Work to complete:
Output every entry exactly, from the first line to the last.

Records for this task:
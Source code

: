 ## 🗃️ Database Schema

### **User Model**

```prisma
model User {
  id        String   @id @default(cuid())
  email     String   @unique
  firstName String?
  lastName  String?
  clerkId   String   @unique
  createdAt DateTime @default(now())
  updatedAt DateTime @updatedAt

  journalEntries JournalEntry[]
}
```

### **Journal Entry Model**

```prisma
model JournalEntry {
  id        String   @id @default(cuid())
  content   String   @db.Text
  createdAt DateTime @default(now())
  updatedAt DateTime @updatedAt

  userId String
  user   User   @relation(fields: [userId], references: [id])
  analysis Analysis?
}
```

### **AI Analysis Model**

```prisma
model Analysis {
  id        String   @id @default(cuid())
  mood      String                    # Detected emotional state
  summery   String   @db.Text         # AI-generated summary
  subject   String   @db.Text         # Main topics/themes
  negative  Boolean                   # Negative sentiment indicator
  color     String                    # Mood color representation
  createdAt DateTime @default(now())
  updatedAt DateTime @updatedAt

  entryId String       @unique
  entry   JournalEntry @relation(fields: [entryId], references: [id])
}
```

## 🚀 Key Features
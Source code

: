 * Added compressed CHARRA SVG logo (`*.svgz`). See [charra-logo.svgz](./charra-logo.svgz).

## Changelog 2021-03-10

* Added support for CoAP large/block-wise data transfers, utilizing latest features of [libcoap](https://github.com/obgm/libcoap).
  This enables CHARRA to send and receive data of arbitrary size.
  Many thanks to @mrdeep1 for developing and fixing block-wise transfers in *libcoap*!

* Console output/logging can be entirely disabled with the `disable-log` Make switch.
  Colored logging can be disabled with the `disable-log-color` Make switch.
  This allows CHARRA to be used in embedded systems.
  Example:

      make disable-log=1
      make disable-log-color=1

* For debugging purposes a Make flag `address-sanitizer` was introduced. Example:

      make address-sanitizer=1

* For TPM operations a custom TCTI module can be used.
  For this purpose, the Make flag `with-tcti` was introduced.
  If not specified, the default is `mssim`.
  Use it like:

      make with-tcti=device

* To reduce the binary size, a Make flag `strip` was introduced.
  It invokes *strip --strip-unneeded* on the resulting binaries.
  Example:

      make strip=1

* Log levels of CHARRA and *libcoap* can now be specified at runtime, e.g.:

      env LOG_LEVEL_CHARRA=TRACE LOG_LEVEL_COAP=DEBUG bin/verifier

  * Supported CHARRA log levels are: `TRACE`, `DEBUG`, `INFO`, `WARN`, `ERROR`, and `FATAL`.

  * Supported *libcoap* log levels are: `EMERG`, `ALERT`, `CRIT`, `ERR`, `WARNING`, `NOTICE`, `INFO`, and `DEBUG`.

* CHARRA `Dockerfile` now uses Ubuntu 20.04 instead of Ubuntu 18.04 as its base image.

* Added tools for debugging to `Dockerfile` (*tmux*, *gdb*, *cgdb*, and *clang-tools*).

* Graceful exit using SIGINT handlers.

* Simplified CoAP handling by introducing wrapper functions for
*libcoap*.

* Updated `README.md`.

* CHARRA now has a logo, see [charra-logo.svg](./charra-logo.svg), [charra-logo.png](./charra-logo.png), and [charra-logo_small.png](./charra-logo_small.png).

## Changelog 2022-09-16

Solution for this exercise:
Source code

: ## 🗃️ Database Schema

### **User Model**

```prisma
model User {
  id        String   @id @default(cuid())
  email     String   @unique
  firstName String?
  lastName  String?
  clerkId   String   @unique
  createdAt DateTime @default(now())
  updatedAt DateTime @updatedAt

  journalEntries JournalEntry[]
}
```

### **Journal Entry Model**

```prisma
model JournalEntry {
  id        String   @id @default(cuid())
  content   String   @db.Text
  createdAt DateTime @default(now())
  updatedAt DateTime @updatedAt

  userId String
  user   User   @relation(fields: [userId], references: [id])
  analysis Analysis?
}
```

### **AI Analysis Model**

```prisma
model Analysis {
  id        String   @id @default(cuid())
  mood      String                    # Detected emotional state
  summery   String   @db.Text         # AI-generated summary
  subject   String   @db.Text         # Main topics/themes
  negative  Boolean                   # Negative sentiment indicator
  color     String                    # Mood color representation
  createdAt DateTime @default(now())
  updatedAt DateTime @updatedAt

  entryId String       @unique
  entry   JournalEntry @relation(fields: [entryId], references: [id])
}
```

## 🚀 Key Features
Source code

: * Added compressed CHARRA SVG logo (`*.svgz`). See [charra-logo.svgz](./charra-logo.svgz).

## Changelog 2021-03-10

* Added support for CoAP large/block-wise data transfers, utilizing latest features of [libcoap](https://github.com/obgm/libcoap).
  This enables CHARRA to send and receive data of arbitrary size.
  Many thanks to @mrdeep1 for developing and fixing block-wise transfers in *libcoap*!

* Console output/logging can be entirely disabled with the `disable-log` Make switch.
  Colored logging can be disabled with the `disable-log-color` Make switch.
  This allows CHARRA to be used in embedded systems.
  Example:

      make disable-log=1
      make disable-log-color=1

* For debugging purposes a Make flag `address-sanitizer` was introduced. Example:

      make address-sanitizer=1

* For TPM operations a custom TCTI module can be used.
  For this purpose, the Make flag `with-tcti` was introduced.
  If not specified, the default is `mssim`.
  Use it like:

      make with-tcti=device

* To reduce the binary size, a Make flag `strip` was introduced.
  It invokes *strip --strip-unneeded* on the resulting binaries.
  Example:

      make strip=1

* Log levels of CHARRA and *libcoap* can now be specified at runtime, e.g.:

      env LOG_LEVEL_CHARRA=TRACE LOG_LEVEL_COAP=DEBUG bin/verifier

  * Supported CHARRA log levels are: `TRACE`, `DEBUG`, `INFO`, `WARN`, `ERROR`, and `FATAL`.

  * Supported *libcoap* log levels are: `EMERG`, `ALERT`, `CRIT`, `ERR`, `WARNING`, `NOTICE`, `INFO`, and `DEBUG`.

* CHARRA `Dockerfile` now uses Ubuntu 20.04 instead of Ubuntu 18.04 as its base image.

* Added tools for debugging to `Dockerfile` (*tmux*, *gdb*, *cgdb*, and *clang-tools*).

* Graceful exit using SIGINT handlers.

* Simplified CoAP handling by introducing wrapper functions for
*libcoap*.

* Updated `README.md`.

* CHARRA now has a logo, see [charra-logo.svg](./charra-logo.svg), [charra-logo.png](./charra-logo.png), and [charra-logo_small.png](./charra-logo_small.png).

## Changelog 2022-09-16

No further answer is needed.